What are recessive conditions?
Many genetic disorders need both parents to carry mutations in the same gene for a child to be at risk of developing the condition. This is called a recessive condition.  

What are carriers?
Genetic conditions are caused by changes in genes that stop the gene working properly. Because we have pairs of chromosomes, one from each parent, we often won’t know if we have a faulty gene on one of the pairs, because the other, healthy gene can do the job. This is when we are said to be a carrier of the gene change.  If two people carry changes in the same gene, they have a one in four chance with each pregnancy to have a child affected by that condition.

What are X-linked conditions?
Things are a little bit different for X-linked conditions.  The condition will usually only appear in boys. Females have two X chromosomes so any faulty gene may be carried without her knowing – she can use the other one of the pair.  However, any boys she has must inherit one of her X chromosomes and he has no ‘spare’ X – dad gave them his Y chromosome instead. This means the mother has a one in four chance of having an affected boy.

Why carrier screening?
Because most carriers of recessive conditions have no family history of the condition, carrier screening should be considered regardless of whether or not there is a family history.

Although many conditions can be screened for, the most common testing looks at three genetic conditions:

• Cystic fibrosis (CF) is the most common life-limiting genetic condition in Australia.  About 1 in 30 people carry disease causing mutations in the CF gene.
• Spinal Muscular Atrophy (SMA) is the most common genetic cause of death in children under the age of two. About 1 in 50 people carry this condition.
• Fragile X syndrome (FXS) is the most common form of inherited intellectual disability. About 1in 6,000 females are carriers.

The test usually looks at the DNA from a blood sample from the female partner first.  If she is found to carry CF or SMA, a sample can be collected from the male partner to perform carrier testing for the same condition.  If both parents are carriers, there is a one in four chance of having a child affected by the condition.

If the woman is found to be a carrier of FXS, testing of the male partner is not required as this condition is carried on the X-chromosome.  If a woman is a carrier of FXS, she has a one in four chance of having a son with that condition in each pregnancy.

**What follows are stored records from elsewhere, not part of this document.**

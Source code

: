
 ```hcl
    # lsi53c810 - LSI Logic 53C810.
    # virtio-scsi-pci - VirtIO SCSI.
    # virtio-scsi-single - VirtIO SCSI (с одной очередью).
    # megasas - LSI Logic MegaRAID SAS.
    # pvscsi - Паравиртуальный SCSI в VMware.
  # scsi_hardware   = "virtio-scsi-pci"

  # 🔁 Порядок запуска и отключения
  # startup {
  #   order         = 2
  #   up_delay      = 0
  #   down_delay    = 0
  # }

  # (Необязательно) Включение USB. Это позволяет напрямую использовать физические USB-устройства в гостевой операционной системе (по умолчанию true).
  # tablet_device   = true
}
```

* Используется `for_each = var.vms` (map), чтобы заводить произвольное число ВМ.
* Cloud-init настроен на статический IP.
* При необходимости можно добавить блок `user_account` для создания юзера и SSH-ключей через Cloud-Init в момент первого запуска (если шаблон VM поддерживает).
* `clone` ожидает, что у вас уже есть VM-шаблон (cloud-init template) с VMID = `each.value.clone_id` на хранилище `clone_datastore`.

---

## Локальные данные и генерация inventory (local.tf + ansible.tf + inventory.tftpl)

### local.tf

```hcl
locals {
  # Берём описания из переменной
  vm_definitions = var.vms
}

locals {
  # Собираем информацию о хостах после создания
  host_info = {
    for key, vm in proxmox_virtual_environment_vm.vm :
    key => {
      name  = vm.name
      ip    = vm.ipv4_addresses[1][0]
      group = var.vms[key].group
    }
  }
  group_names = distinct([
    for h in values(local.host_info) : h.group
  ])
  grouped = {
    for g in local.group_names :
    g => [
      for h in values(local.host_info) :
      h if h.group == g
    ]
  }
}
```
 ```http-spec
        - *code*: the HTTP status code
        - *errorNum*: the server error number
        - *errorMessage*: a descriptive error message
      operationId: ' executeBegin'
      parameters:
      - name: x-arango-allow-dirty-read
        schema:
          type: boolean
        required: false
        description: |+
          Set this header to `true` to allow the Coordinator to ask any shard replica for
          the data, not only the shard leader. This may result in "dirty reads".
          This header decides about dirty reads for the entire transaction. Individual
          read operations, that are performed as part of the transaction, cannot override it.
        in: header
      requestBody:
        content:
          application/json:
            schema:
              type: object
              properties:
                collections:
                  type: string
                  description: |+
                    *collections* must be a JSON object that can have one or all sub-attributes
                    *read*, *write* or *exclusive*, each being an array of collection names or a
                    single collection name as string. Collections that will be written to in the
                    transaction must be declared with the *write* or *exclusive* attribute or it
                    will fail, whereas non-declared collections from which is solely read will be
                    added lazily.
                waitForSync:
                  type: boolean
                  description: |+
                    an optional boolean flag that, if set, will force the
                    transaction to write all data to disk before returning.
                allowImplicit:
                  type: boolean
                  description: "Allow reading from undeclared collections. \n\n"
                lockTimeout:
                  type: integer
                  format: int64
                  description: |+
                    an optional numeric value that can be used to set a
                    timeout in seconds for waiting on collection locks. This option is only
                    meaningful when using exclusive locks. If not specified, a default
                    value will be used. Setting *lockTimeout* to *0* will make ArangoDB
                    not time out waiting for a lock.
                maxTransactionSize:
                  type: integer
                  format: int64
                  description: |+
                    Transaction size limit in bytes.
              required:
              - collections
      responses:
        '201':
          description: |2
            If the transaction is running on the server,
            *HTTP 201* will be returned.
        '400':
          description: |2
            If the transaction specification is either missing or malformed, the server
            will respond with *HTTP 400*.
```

Carrier screening gene panels

Some laboratories offer screening for a wider range of conditions.  Because many more genes are screened there is a very high chance of one partner being a carrier for one or more of these conditions.  For this reason, this type of testing is usually performed on both partners.  Only those small numbers of couples where both are carriers for the same condition is there an increased risk of having an affected child.

Having the test

Sample

Blood

Preparation

None
 

Your result

Three-gene screening (CF, SMA, Fragile X)

If a genetic variant is detected and you are found to be a carrier of one or of these conditions, there could be an increased risk of having an affected child. The next step is usually to test your partner.
If you both carry variants in the same gene you are at increased risk of having an affected child, your doctor may refer you to a genetic counsellor.  Genetic counsellors are trained to interpret complex test results, help people understand their level of risk and what their reproductive choices are.

Expanded Carrier screening panels (many genes)

Carrier screening panels test for a wider range of severe, childhood-onset genetic conditions. They also include X-linked conditions that are less common.

People from some specific ethnic groups are more likely to carry specific genetic mutations than others. In this case, a doctor may recommend several other screenings.

An expanded carrier screen looks for many genetic variants including many rare conditions. Because there is a high chance of detecting gene alterations for one or more condition this is usually performed on couples at the same time and often includes consultation with a genetic counsellor prior to deciding to be tested.  Around 1 in 20 couples will both be carriers of the same condition and will be referred to a genetic health professional.  A negative test does not mean there is no chance of having a baby with a rare disorder but having a negative result can show that the likelihood is greatly reduced.